• **Records supplied**:
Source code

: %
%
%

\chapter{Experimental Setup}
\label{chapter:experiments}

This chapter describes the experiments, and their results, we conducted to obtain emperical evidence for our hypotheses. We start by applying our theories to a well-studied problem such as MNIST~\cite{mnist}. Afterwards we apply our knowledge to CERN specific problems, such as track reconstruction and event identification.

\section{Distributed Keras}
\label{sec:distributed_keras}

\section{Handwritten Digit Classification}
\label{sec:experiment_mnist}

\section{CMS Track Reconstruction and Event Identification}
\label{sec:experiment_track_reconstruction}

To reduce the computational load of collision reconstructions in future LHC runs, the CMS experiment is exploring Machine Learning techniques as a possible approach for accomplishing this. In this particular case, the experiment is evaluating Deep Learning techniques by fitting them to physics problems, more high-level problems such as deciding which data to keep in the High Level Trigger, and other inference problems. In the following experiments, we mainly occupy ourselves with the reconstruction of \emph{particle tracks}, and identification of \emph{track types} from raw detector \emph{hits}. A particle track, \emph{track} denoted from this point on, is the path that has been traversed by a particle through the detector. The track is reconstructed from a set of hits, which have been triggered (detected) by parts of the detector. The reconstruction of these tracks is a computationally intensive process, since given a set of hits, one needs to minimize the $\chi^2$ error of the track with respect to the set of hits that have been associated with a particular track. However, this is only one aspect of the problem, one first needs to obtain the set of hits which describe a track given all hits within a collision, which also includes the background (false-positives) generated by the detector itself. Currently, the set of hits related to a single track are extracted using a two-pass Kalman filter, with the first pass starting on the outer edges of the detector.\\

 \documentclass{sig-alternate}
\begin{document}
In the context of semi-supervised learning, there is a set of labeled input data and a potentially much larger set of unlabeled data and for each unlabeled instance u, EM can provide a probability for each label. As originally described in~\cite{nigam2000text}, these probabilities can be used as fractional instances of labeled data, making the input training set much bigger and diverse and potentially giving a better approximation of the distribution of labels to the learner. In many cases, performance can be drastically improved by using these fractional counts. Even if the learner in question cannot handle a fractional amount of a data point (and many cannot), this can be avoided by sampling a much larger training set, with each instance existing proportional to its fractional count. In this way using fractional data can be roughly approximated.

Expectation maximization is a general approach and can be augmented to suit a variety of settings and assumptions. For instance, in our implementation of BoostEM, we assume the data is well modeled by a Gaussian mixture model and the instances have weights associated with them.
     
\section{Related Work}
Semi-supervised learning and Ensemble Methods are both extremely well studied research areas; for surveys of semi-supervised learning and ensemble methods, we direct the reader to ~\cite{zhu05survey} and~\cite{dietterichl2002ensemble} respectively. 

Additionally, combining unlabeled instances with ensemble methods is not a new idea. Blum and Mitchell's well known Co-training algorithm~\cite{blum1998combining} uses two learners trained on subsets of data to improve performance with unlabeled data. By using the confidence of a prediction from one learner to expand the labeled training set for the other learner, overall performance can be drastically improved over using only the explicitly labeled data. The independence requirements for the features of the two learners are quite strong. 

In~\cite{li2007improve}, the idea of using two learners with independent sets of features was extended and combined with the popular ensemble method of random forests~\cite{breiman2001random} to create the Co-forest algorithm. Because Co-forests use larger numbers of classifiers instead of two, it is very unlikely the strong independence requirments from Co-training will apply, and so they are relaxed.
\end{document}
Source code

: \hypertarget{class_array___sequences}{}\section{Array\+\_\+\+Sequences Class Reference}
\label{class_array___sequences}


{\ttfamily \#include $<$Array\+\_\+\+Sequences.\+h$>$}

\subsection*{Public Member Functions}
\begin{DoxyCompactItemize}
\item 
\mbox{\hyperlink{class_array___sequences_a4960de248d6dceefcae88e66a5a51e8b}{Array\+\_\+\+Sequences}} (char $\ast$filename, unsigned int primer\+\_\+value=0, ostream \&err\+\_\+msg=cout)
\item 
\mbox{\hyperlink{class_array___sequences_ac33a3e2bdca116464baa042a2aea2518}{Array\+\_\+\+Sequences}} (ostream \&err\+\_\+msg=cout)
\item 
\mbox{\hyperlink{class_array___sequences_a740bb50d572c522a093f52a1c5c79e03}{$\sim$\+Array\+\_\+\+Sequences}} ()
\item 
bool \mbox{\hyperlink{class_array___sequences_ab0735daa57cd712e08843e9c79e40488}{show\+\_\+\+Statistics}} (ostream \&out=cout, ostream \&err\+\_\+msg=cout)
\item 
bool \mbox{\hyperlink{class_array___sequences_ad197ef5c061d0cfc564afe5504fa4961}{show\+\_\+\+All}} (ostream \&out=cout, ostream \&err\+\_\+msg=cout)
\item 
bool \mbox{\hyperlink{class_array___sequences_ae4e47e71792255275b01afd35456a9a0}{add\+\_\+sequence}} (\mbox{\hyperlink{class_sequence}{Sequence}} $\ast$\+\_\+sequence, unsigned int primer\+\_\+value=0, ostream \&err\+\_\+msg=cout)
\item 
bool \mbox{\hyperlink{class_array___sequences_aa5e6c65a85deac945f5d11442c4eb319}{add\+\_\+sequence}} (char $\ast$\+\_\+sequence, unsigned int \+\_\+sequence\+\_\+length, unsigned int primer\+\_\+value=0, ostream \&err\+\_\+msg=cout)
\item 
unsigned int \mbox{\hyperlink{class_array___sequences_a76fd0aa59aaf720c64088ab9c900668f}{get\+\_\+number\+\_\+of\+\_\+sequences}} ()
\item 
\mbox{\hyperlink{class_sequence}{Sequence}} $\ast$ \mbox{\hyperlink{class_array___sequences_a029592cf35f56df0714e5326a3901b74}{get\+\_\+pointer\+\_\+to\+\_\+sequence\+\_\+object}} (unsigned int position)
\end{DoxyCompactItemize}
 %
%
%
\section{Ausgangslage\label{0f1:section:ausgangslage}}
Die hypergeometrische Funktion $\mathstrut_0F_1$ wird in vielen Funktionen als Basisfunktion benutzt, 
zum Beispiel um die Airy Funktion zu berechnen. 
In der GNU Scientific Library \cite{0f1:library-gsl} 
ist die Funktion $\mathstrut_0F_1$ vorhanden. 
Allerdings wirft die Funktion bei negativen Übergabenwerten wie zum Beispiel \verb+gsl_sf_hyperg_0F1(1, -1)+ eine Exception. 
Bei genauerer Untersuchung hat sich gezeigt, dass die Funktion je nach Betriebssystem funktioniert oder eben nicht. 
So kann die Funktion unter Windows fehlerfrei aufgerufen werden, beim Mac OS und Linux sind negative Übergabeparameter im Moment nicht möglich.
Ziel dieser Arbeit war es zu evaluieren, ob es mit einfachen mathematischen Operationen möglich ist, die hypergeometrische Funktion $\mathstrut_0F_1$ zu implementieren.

--

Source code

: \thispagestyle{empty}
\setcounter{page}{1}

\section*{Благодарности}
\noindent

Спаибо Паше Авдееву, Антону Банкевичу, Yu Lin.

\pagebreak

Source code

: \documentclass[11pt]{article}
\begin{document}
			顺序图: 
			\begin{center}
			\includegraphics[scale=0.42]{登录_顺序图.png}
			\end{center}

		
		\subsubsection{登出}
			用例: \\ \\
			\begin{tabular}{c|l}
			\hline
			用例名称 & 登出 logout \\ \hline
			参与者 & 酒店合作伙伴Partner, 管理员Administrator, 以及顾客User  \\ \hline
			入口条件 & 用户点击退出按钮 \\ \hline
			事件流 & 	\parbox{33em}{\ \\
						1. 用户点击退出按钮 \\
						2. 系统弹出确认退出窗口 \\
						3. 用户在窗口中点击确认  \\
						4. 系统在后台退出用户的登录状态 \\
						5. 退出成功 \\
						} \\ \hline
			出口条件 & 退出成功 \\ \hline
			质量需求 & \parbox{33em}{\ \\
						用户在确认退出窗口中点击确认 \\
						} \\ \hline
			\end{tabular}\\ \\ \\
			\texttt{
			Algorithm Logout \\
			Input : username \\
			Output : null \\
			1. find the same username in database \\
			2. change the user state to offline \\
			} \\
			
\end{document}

• **Work to be completed**: If a line in the data contains the string "experiments", copy it.

• **Response box**:
\label{chapter:experiments}
This chapter describes the experiments, and their results, we conducted to obtain emperical evidence for our hypotheses. We start by applying our theories to a well-studied problem such as MNIST~\cite{mnist}. Afterwards we apply our knowledge to CERN specific problems, such as track reconstruction and event identification.
To reduce the computational load of collision reconstructions in future LHC runs, the CMS experiment is exploring Machine Learning techniques as a possible approach for accomplishing this. In this particular case, the experiment is evaluating Deep Learning techniques by fitting them to physics problems, more high-level problems such as deciding which data to keep in the High Level Trigger, and other inference problems. In the following experiments, we mainly occupy ourselves with the reconstruction of \emph{particle tracks}, and identification of \emph{track types} from raw detector \emph{hits}. A particle track, \emph{track} denoted from this point on, is the path that has been traversed by a particle through the detector. The track is reconstructed from a set of hits, which have been triggered (detected) by parts of the detector. The reconstruction of these tracks is a computationally intensive process, since given a set of hits, one needs to minimize the $\chi^2$ error of the track with respect to the set of hits that have been associated with a particular track. However, this is only one aspect of the problem, one first needs to obtain the set of hits which describe a track given all hits within a collision, which also includes the background (false-positives) generated by the detector itself. Currently, the set of hits related to a single track are extracted using a two-pass Kalman filter, with the first pass starting on the outer edges of the detector.\\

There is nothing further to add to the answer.